Stella Stegmann wird erste bisexuelle Bachelorette – ein TV-Meilenstein
Serpil KranzStella Stegmann wird erste bisexuelle Bachelorette – ein TV-Meilenstein
Stella Stegmann, die bekannte deutsche Influencerin, wird die Hauptrolle in der nächsten Staffel von Die Bachelorette übernehmen. Mit einer starken Präsenz auf Instagram, TikTok und YouTube bringt sie nicht nur sozialen Medien-Einfluss, sondern auch eine frische Perspektive in die Show ein. Ihre Auswahl markiert einen Meilenstein für das Format, da sie die erste offen bisexuelle Bachelorette der Serie sein wird.
Stegmann erlangte erstmals 2020 größere Bekanntheit, als sie auf dem Cover der Playboy Germany zu sehen war. Dieser Auftritt half ihr, ihre Fangemeinde auszubauen, die mittlerweile allein auf Instagram über 330.000 Follower zählt. Neben ihrer Modelkarriere hat sie mit zahlreichen Marken zusammengearbeitet und sich als Content-Creatorin einen Namen gemacht.
2023 nahm sie an der ersten Staffel von Too Hot To Handle: Germany auf Netflix teil und erreichte das Finale. Die Show steigerte ihre Bekanntheit weiter und präsentierte ihre Persönlichkeit einem breiteren Publikum. Parallel zu ihrer Medienkarriere verfügt Stegmann über einen Bachelor-Abschluss in Betriebswirtschaftslehre und verbindet so professionelle Qualifikationen mit ihrer kreativen Arbeit.
Ihre Social-Media-Inhalte konzentrieren sich oft auf Fitness, Reisen und persönliche Weiterentwicklung – Themen, die bei ihren Followern Anklang finden und ihren Status als eine der einflussreichsten Online-Persönlichkeiten Deutschlands festigen. Die Ankündigung ihrer Rolle in Die Bachelorette hat ihr nun noch mehr öffentliche Aufmerksamkeit eingebracht.
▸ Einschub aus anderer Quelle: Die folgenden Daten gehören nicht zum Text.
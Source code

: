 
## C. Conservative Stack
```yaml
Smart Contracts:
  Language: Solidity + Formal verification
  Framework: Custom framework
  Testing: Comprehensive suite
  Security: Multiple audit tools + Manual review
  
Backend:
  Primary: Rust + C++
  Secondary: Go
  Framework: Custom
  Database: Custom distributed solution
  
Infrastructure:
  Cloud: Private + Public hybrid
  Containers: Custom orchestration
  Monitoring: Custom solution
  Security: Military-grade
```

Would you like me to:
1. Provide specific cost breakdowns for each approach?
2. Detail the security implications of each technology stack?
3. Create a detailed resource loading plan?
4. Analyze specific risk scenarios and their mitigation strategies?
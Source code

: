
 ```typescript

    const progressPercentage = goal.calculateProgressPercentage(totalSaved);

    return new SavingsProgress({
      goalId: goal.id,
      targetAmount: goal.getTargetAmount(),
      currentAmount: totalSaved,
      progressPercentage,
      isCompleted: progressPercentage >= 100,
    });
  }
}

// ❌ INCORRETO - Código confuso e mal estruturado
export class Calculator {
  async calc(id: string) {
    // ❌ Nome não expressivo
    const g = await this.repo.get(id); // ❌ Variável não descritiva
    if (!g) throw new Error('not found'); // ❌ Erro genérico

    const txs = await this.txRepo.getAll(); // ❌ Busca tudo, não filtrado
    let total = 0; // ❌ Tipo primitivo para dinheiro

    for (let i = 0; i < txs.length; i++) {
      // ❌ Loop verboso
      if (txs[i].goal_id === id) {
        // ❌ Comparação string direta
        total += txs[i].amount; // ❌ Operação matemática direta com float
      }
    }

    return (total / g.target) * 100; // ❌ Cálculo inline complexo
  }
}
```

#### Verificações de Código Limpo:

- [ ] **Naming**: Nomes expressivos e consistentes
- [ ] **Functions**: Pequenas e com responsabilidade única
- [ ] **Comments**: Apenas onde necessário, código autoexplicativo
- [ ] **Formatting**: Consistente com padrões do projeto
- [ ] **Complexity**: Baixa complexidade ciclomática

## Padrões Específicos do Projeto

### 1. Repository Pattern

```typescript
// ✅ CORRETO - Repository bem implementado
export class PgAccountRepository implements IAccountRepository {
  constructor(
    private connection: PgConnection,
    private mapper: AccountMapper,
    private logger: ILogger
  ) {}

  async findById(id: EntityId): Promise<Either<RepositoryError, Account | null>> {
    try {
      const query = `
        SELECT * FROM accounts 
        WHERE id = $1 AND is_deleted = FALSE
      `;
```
Als erste bisexuelle Hauptdarstellerin in der Geschichte der Show spiegelt Stegmanns Besetzung den Wandel der Einstellungen im Mainstream-Fernsehen wider. Ihr Hintergrund in den Bereichen Modeling, Wirtschaft und Reality-TV macht sie zu einer besonderen Figur in dieser Staffel. Die Serie wird voraussichtlich großes Interesse wecken, wenn sie auf Sendung geht.